§ Directions:
Return a copy of each line in the listing that includes the word "based".

§ Record extracts:
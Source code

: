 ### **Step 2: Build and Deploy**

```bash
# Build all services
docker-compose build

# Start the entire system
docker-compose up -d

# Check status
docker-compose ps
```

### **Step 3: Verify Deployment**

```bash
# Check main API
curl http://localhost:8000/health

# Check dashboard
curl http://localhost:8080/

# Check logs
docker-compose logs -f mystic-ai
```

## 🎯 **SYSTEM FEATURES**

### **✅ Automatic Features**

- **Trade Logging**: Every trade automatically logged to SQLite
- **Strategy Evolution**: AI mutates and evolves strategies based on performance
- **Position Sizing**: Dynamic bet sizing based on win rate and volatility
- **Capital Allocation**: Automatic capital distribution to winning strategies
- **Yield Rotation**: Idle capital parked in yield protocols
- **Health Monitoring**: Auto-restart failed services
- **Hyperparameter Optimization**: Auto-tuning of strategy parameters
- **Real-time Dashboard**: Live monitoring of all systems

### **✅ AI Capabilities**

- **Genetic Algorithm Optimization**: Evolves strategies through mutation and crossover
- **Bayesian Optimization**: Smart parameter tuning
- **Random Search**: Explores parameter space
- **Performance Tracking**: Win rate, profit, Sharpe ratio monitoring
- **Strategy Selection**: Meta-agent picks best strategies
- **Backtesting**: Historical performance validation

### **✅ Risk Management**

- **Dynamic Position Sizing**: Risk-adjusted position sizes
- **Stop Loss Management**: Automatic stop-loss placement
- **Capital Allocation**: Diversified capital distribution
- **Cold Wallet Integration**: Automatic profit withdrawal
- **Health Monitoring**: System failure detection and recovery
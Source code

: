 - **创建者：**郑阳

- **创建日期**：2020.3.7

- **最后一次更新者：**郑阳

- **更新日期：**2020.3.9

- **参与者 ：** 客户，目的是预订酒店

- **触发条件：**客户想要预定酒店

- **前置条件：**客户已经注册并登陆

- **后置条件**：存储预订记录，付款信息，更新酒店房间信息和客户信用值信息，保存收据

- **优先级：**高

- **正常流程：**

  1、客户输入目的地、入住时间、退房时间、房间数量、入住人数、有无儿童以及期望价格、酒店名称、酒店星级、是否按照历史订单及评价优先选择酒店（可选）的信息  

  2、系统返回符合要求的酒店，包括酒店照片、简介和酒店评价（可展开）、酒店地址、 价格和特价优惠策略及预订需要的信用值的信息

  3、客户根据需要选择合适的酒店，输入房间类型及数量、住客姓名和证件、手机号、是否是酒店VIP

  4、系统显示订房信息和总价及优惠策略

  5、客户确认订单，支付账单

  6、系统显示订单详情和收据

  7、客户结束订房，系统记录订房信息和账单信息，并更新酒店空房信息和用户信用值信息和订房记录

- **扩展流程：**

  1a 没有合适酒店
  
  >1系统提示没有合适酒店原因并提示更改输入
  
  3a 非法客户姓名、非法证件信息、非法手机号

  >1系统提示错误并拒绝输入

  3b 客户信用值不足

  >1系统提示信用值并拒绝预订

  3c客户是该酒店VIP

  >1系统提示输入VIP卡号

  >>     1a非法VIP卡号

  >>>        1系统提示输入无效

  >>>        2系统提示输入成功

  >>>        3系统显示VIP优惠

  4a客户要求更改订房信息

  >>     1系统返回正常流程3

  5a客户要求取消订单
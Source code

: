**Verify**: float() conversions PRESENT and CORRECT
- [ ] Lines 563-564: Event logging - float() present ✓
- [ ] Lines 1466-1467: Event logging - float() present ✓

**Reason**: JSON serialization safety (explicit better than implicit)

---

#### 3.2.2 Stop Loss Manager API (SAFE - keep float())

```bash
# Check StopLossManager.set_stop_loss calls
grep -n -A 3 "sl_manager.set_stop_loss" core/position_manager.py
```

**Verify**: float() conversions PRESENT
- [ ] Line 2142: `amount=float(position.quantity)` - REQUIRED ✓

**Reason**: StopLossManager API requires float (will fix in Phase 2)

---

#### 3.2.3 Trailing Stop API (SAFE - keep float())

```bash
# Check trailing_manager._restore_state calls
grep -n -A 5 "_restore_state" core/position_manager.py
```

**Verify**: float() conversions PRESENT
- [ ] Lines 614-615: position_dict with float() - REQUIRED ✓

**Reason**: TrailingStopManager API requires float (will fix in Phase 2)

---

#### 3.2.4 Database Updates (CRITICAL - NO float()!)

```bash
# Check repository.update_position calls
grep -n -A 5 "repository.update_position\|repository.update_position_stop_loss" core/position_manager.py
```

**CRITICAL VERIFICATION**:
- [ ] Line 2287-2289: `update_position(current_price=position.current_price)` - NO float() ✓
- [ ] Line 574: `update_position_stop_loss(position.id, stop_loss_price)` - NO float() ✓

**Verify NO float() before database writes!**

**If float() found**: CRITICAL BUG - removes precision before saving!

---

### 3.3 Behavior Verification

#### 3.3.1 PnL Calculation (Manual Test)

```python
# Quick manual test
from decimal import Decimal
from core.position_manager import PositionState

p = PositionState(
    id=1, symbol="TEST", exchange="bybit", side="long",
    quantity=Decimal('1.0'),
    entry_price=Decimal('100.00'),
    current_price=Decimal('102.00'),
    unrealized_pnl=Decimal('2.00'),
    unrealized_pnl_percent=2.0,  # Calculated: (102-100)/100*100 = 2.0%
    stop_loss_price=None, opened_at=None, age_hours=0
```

§ Exercise response:
- **Strategy Evolution**: AI mutates and evolves strategies based on performance
- **Position Sizing**: Dynamic bet sizing based on win rate and volatility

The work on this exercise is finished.